Chestnut eyes flashed in her vision, the pain and love in them had her choking on a sob as she recalled the moment her heart and soul–the love of her life–crumbled to the ground before her eyes. Darragh had been pure and good; he did not deserve the end he was dealt. The Gods were cruel and mirthless beings, and she wished to see them burn.
She couldn’t live like this; she couldn’t let this happen ever again. She needed to save the people of this town, prevent her monstrous self from picking off every last living thing in this world. The screams echoed in her mind once more. She shut her eyes against it, “Stop!” and pounded her bloodied hands against the soil beneath her, plumes of dust billowing around her.
Oriana replayed the words of the curse over again in her mind, trying to piece together a way out, a loophole, anything to stop it. The only thing Oriana would bring to anyone was death and despair. She was a bringer of death who deserved no tears and no pity, only an eternity of misery.
There was nothing. No piece of the curse presented a crack to chip away at, a way to navigate through it without harming anyone ever again. She found nothing, and desperation took over.
Something gleamed in the morning rays just outside the barn, a pitchfork leaning against the wooden panels. She crawled her way toward it. She had nothing and no one left. She was all alone.

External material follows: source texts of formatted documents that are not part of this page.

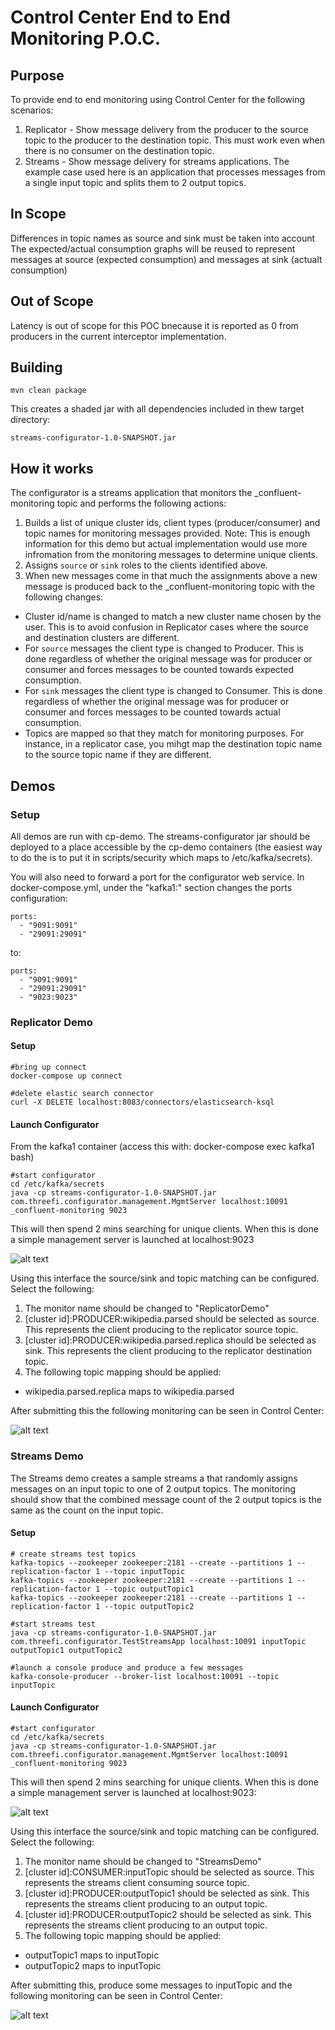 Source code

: Control Center End to End Monitoring P.O.C.
=================

## Purpose ##

To provide end to end monitoring using Control Center for the following scenarios:

1. Replicator - Show message delivery from the producer to the source topic to the producer to the destination topic. This must work even when there is no consumer on the destination topic.
2. Streams - Show message delivery for streams applications. The example case used here is an application that processes messages from a single input topic and splits them to 2 output topics.

## In Scope ##

Differences in topic names as source and sink must be taken into account
The expected/actual consumption graphs will be reused to represent messages at source (expected consumption) and messages at sink (actualt consumption)

## Out of Scope ##

Latency is out of scope for this POC bnecause it is reported as 0 from producers in the current interceptor implementation.

## Building ##

```
mvn clean package
```

This creates a shaded jar with all dependencies included in thew target directory:

```
streams-configurator-1.0-SNAPSHOT.jar
```

## How it works ##

The configurator is a streams application that monitors the _confluent-monitoring topic and performs the following actions:

1. Builds a list of unique cluster ids, client types (producer/consumer) and topic names for monitoring messages provided. Note: This is enough information for this demo but actual implementation would use more infromation from the monitoring messages to determine unique clients.
2. Assigns `source` or `sink` roles to the clients identified above. 
3. When new messages come in that much the assignments above a new message is produced back to the _confluent-monitoring topic with the following changes:
  * Cluster id/name is changed to match a new cluster name chosen by the user. This is to avoid confusion in Replicator cases where the source and destination clusters are different.
  * For `source` messages the client type is changed to Producer. This is done regardless of whether the original message was for producer or consumer and forces messages to be counted towards expected consumption.
  * For `sink` messages the client type is changed to Consumer. This is done regardless of whether the original message was for producer or consumer and forces messages to be counted towards actual consumption.
  * Topics are mapped so that they match for monitoring purposes. For instance, in a replicator case, you mihgt map the destination topic name to the source topic name if they are different.   

## Demos ##

### Setup ###

All demos are run with cp-demo. The streams-configurator jar should be deployed to a place accessible by the cp-demo containers (the easiest way to do the is to put it in scripts/security which maps to /etc/kafka/secrets).

You will also need to forward a port for the configurator web service. In docker-compose.yml, under the "kafka1:" section changes the ports configuration:

    ports:
      - "9091:9091"
      - "29091:29091"

to:

    ports:
      - "9091:9091"
      - "29091:29091"
      - "9023:9023"

### Replicator Demo ###

#### Setup ###

```
#bring up connect
docker-compose up connect

#delete elastic search connector
curl -X DELETE localhost:8083/connectors/elasticsearch-ksql
```

#### Launch Configurator #####


From the kafka1 container (access this with: docker-compose exec kafka1 bash)

```
#start configurator
cd /etc/kafka/secrets
java -cp streams-configurator-1.0-SNAPSHOT.jar com.threefi.configurator.management.MgmtServer localhost:10091 _confluent-monitoring 9023
```

This will then spend 2 mins searching for unique clients. When this is done a simple management server is launched at localhost:9023

![alt text](img/monitor_maker.png "Monitor maker")

Using this interface the source/sink and topic matching can be configured. Select the following:

1. The monitor name should be changed to "ReplicatorDemo"
2. \[cluster id\]:PRODUCER:wikipedia.parsed should be selected as source. This represents the client producing to the replicator source topic.
3. \[cluster id\]:PRODUCER:wikipedia.parsed.replica should be selected as sink. This represents the client producing to the replicator destination topic.
4. The following topic mapping should be applied:
  * wikipedia.parsed.replica maps to wikipedia.parsed
  
After submitting this the following monitoring can be seen in Control Center:

 ![alt text](img/replicatorDemo.png "Replicator Demo")


### Streams Demo ###

The Streams demo creates a sample streams a that randomly assigns messages on an input topic to one of 2 output topics. The monitoring should show that the combined message count of the 2 output topics is the same as the count on the input topic.

#### Setup ###

```
# create streams test topics
kafka-topics --zookeeper zookeeper:2181 --create --partitions 1 --replication-factor 1 --topic inputTopic
kafka-topics --zookeeper zookeeper:2181 --create --partitions 1 --replication-factor 1 --topic outputTopic1
kafka-topics --zookeeper zookeeper:2181 --create --partitions 1 --replication-factor 1 --topic outputTopic2

#start streams test
java -cp streams-configurator-1.0-SNAPSHOT.jar com.threefi.configurator.TestStreamsApp localhost:10091 inputTopic outputTopic1 outputTopic2

#launch a console produce and produce a few messages
kafka-console-producer --broker-list localhost:10091 --topic inputTopic

```

#### Launch Configurator #####

```
#start configurator
cd /etc/kafka/secrets
java -cp streams-configurator-1.0-SNAPSHOT.jar com.threefi.configurator.management.MgmtServer localhost:10091 _confluent-monitoring 9023
```

This will then spend 2 mins searching for unique clients. When this is done a simple management server is launched at localhost:9023:

![alt text](img/monitor_maker.png "Monitor maker")

Using this interface the source/sink and topic matching can be configured. Select the following:

1. The monitor name should be changed to "StreamsDemo"
2. \[cluster id\]:CONSUMER:inputTopic should be selected as source. This represents the streams client consuming source topic.
3. \[cluster id\]:PRODUCER:outputTopic1 should be selected as sink. This represents the streams client producing to an output topic.
4. \[cluster id\]:PRODUCER:outputTopic2 should be selected as sink. This represents the streams client producing to an output topic.
4. The following topic mapping should be applied:
  * outputTopic1 maps to inputTopic
  * outputTopic2 maps to inputTopic
  
After submitting this, produce some messages to inputTopic and the following monitoring can be seen in Control Center:

 ![alt text](img/streamsDemo.png "Streams Demo")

Grabbing the pitchfork, she ventured into the barn. There, near the barrels of hay, was a small crack in the wooden flooring. She wedged the handle of the pitchfork between the crack in the flooring before climbing up the rickety ladder to the hayloft. At the loft’s edge, she stood, staring down at the sharp spikes below.
A world could not exist with her in it. She would be its destruction.
Oriana could not bear the thought of becoming that thing, that monster, every month. The idea of no longer having control, of being fully one person and then the other, was too much. She needed to end it. No more death was the only thing going through her head as she fell onto the jutting spikes below. Praying that the Gods would allow her this reprieve, that they would allow the skewers to punch through her flesh, spear her heart, and spill her lifeblood onto the hay-covered floor of the barn. But nothing happened. The tool did not pierce her skin. Her body had just simply bent over the metal as if she was leaning over the wooden beam of a fence before collapsing beneath her weight. No piercing pain or splatter of blood–her skin remained perfectly intact. She shouted at the sky, “You cannot do this to me! Let me end it! Let me be free! Offer me this, I beg of you!”
Even as she said the words, even as she had tried to impale herself on the spikes, she knew it wouldn’t work. That she would survive.
She rolled off the broken pitchfork, pushing herself up shakily, taking two unbalanced steps, and sank against the barrels of hay stacked along the side of the barn, weeping.
She sat in the barn until the morning breeze chilled to a bitter cold, and blackness began to take over the cerulean sky. Cold, autumn wind blew leaves the color of apricots and mulled wine across the worn floor as she replayed the events of the past two months in her mind. She needed to find a way out of the curse, to find a way to suppress her darkness once again. She needed to become whole–a single being–and eradicate the monster that had been her constant companion since the day she was born. She needed to venture back to where it had all begun on that fateful night two months prior.